Yamo’s Village Series, Book 1
By Yutaka Kobayashi
A young boy, Yamo, lives in the Afghan village of Paghman. The peaceful village is surrounded by the bounty of nature: fruit trees burst into bloom in the spring, and in the summer Yamo’s whole family joins in harvesting apricots, plums, and cherries, breaking into song as they pick.
For the first time, this year Yamo goes to the market in town to sell their harvest with his father. He is filling in for his older brother, who is off fighting in the war. After they have sold their fruit, his father uses the income to buy a white baby lamb.
Through the story you are able to feel the deep love of the family, enjoy the breathtaking beauty of the landscape, and vivid activities at the town market. Then, on the final page you will be stunned to learn, without any illustrations: “This winter, my village was destroyed by the war, and now it’s all gone.” This book provides readers with opportunities to think about the war and children in Afghanistan and how families live there.
The Most Beautiful Village in the World is the first title in Yamo’s Village series.
• ISBN 978-1-940842-25-7
• 40 Pages, 31 Beautiful Color Illustrations
• Hardcover Picture Book (10 3/4 in x 8 1/2 in)
• Written for children ages 5 to 7
• Mariko Shii Gharbi (translator), Simone Kaplan (editor)
• US $17.99/CAN $23.99
About the Author
Yutaka Kobayashi (1946–) is a Nihonga (Japanese-style paintings) artist and picture-book author. In 1979, his very first submission was accepted for the Japan Fine Arts Exhibition (Nitten). He was a frequent visitor to the Islamic countries of Asia and the Middle East during the 1970s to early 1980s, and the main themes of his works reflect those visits.
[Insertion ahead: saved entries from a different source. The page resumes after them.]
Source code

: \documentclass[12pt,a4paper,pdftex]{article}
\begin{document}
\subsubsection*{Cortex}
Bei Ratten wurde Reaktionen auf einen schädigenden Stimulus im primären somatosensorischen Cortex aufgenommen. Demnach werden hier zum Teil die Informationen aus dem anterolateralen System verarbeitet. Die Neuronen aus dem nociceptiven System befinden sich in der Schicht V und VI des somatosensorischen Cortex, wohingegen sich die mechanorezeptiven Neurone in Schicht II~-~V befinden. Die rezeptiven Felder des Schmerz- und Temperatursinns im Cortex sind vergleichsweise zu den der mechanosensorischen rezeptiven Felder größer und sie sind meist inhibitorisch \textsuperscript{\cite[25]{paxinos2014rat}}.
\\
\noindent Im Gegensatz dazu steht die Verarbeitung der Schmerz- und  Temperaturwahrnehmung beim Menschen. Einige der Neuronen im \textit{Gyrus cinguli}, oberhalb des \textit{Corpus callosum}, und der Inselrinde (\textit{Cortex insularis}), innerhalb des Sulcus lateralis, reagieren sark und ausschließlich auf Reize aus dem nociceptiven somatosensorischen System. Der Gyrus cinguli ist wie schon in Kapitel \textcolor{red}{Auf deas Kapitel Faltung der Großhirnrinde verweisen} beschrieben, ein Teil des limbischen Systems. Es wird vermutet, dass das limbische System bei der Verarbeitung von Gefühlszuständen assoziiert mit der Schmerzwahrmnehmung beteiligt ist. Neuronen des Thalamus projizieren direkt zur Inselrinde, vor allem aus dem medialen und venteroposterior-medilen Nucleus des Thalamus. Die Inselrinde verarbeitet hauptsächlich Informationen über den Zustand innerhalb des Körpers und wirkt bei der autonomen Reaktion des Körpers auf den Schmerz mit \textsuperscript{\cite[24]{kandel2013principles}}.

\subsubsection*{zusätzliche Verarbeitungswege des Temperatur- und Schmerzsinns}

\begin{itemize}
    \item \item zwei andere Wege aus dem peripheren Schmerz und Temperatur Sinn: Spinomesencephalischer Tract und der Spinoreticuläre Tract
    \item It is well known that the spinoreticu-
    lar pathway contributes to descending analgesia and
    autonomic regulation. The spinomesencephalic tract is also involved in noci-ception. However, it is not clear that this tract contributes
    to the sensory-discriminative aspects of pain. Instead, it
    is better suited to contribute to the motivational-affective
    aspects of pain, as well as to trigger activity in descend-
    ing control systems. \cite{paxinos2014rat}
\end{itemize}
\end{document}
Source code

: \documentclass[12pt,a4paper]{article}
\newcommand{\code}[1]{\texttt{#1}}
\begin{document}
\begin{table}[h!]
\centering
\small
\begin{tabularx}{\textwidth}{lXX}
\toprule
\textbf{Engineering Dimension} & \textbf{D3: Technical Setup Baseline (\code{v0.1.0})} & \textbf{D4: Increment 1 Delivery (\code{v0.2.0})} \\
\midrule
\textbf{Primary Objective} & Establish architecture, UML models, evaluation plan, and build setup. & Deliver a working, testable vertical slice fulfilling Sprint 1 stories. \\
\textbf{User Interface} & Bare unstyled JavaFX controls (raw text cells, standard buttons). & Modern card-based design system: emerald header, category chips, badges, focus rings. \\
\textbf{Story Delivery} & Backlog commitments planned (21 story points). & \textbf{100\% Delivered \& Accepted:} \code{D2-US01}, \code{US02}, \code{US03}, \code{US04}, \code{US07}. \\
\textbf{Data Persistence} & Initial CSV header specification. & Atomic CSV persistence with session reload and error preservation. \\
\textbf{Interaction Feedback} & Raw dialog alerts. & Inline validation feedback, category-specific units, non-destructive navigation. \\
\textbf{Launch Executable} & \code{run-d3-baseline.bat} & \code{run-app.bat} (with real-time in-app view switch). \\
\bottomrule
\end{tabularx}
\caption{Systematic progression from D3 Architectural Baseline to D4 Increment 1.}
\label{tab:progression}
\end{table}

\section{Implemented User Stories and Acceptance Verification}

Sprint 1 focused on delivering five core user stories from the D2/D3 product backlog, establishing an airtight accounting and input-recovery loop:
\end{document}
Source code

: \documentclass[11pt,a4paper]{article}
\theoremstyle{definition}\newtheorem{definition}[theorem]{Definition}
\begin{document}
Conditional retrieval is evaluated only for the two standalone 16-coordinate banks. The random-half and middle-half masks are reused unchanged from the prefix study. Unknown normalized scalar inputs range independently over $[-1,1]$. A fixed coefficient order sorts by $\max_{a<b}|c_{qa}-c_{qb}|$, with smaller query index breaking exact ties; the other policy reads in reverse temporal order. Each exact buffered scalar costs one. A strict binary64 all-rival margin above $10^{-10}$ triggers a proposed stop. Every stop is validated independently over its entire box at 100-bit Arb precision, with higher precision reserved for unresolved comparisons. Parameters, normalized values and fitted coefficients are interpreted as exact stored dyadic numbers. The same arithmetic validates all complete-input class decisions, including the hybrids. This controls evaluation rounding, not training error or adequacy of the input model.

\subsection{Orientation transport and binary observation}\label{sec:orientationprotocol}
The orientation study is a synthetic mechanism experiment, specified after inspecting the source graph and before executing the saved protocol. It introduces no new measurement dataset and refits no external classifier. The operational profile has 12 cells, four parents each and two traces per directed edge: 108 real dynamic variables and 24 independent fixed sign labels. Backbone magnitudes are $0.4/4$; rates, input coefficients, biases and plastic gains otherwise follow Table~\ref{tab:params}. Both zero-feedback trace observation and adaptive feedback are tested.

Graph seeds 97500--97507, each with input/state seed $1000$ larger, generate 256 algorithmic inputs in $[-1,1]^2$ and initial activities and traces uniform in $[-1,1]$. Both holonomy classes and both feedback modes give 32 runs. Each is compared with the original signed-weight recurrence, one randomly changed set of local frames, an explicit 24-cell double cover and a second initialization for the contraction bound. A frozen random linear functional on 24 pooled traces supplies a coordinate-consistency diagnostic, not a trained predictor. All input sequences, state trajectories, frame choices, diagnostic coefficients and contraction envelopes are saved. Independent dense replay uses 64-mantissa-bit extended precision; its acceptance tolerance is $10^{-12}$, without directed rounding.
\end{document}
“I wish the civil war in Afghanistan would end quickly, and. . . . And then I could see my old friends, and that their village could become, once again, the most beautiful village in the world.” —Yutaka Kobayashi
“Author/illustrator Kobayashi’s vivid and colorful illustrations, together with detailed descriptions, effectively convey the lively nature of the village… The ending is abrupt, but details in both text and illustrations provide some foreshadowing without blunting the shock. A sweet story with an ending that too many children will know.” —Kirkus Reviews
“. . . It’s a reality for many children the world over and will be
eye-opening for many American children.”